Arbitrary power has been used for good, many times. There have been innumerable Kings and Queens and Emperors and benevolent rulers who’ve possessed arbitrary power and, at times, used their power for what many deemed “the good of the people”. The problem was, should even these “good” ones fall into a bad mood or make enemies with someone, there was nothing to prevent them from exacting their arbitrary will against whoever it was they were displeased with. Read my article on arbitrary power if you’re not sure what arbitrary means.

The Executive Order: American Example

Take a look at American history. The executive order does not originate from the Constitution, meaning that the power associated with the executive order is arbitrary. There’s no limitation to it because there’s no way to define exactly what the power is. Since it’s not defined by any objective standard–the Constitution–it’s also not confined by any objective standard. However, I can think of many cases where this arbitrary power was used for “good” (I know good is relative, but I think most Americans would agree on the positive nature of the following executive orders).

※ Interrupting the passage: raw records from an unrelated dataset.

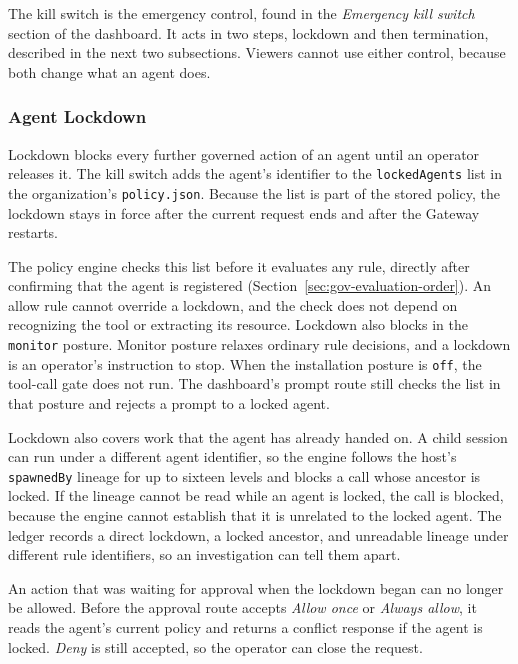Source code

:The kill switch is the emergency control, found in the \textit{Emergency
kill switch} section of the dashboard. It acts in two steps, lockdown and
then termination, described in the next two subsections. Viewers cannot
use either control, because both change what an agent does.

\subsubsection{Agent Lockdown}
\label{sec:gov-agent-lockdown}

Lockdown blocks every further governed action of an agent until an
operator releases it. The kill switch adds the agent's identifier to the
\texttt{lockedAgents} list in the organization's \texttt{policy.json}.
Because the list is part of the stored policy, the lockdown stays in force
after the current request ends and after the Gateway restarts.

The policy engine checks this list before it evaluates any rule, directly
after confirming that the agent is registered
(Section~\ref{sec:gov-evaluation-order}). An allow rule cannot override a
lockdown, and the check does not depend on recognizing the tool or
extracting its resource. Lockdown also blocks in the \texttt{monitor}
posture. Monitor posture relaxes ordinary rule decisions, and a lockdown is
an operator's instruction to stop. When the installation posture is
\texttt{off}, the tool-call gate does not run. The dashboard's prompt route
still checks the list in that posture and rejects a prompt to a locked
agent.

Lockdown also covers work that the agent has already handed on. A child
session can run under a different agent identifier, so the engine follows
the host's \texttt{spawnedBy} lineage for up to sixteen levels and blocks a
call whose ancestor is locked. If the lineage cannot be read while an agent
is locked, the call is blocked, because the engine cannot establish that it
is unrelated to the locked agent. The ledger records a direct lockdown, a
locked ancestor, and unreadable lineage under different rule identifiers,
so an investigation can tell them apart.

An action that was waiting for approval when the lockdown began can no
longer be allowed. Before the approval route accepts \textit{Allow once} or
\textit{Always allow}, it reads the agent's current policy and returns a
conflict response if the agent is locked. \textit{Deny} is still accepted,
so the operator can close the request.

For example, Thomas Jefferson used an executive order for the Louisiana Purchase. He had no enumerated Constitutional power justifying this action, but he did it anyway, arbitrarily, and for the good of the country. Years later, Abraham Lincoln used the executive order (“proclamation”) to free the slaves. Again, he technically didn’t have the Constitutional power to do this, but who would argue either of these uses of arbitrary power were “bad”? (Granted, because of the arbitrary nature, we’re operating in the subjective realm. At the time, I’m sure many Americans saw Lincoln’s proclamation as “bad”).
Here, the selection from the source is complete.